• What you should do
Each line below with the word "WithValue" needs to be copied.

Collected data entries
----------------

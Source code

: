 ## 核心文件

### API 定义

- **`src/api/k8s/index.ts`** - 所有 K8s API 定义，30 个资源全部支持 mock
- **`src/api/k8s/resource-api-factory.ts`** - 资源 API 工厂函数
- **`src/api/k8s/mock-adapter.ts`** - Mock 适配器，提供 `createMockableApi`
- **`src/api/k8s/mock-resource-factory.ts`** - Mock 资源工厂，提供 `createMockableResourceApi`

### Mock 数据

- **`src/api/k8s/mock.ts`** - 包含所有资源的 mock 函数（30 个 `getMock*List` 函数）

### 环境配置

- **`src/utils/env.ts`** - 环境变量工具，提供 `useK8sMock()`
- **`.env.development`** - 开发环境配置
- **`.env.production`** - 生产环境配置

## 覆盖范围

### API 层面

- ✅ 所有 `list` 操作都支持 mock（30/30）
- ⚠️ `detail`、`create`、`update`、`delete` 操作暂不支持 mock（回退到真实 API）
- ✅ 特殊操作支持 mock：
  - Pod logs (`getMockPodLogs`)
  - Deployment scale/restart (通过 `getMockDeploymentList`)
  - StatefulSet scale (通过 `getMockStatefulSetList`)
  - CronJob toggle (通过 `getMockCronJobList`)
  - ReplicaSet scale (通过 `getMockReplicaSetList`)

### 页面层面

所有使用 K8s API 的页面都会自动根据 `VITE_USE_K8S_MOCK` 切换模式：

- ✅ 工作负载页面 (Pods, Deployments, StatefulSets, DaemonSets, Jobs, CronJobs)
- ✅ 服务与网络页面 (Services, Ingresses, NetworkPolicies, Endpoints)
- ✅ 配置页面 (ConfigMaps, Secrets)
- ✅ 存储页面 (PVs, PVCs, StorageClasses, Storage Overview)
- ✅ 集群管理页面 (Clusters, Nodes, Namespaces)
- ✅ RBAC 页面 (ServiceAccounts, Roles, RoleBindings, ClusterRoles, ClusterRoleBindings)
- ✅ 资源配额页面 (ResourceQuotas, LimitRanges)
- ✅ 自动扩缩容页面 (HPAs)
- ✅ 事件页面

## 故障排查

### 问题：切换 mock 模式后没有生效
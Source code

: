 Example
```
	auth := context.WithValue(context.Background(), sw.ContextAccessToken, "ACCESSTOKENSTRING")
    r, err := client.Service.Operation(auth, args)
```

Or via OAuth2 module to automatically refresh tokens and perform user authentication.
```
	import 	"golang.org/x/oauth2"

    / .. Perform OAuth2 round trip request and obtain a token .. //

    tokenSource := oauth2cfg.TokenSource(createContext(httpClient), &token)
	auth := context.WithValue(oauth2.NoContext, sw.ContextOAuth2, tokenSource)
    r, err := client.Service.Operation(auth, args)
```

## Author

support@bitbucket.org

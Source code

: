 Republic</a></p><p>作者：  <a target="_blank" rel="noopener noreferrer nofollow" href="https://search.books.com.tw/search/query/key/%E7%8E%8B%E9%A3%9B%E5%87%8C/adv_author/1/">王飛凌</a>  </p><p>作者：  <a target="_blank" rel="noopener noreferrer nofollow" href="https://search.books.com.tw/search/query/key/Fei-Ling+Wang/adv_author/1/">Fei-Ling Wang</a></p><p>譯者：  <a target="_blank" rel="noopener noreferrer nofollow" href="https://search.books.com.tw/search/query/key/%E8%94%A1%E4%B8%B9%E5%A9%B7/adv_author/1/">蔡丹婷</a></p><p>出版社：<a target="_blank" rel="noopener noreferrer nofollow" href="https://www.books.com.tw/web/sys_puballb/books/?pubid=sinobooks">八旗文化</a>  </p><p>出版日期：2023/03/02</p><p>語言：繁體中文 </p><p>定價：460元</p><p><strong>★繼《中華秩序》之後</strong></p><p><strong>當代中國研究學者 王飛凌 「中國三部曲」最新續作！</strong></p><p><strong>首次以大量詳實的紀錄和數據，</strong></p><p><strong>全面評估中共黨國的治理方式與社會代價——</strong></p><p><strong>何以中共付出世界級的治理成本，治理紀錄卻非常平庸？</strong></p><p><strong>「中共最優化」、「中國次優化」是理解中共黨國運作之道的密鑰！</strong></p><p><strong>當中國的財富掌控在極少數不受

----------------

• Exercise result
	auth := context.WithValue(context.Background(), sw.ContextAccessToken, "ACCESSTOKENSTRING")
	auth := context.WithValue(oauth2.NoContext, sw.ContextOAuth2, tokenSource)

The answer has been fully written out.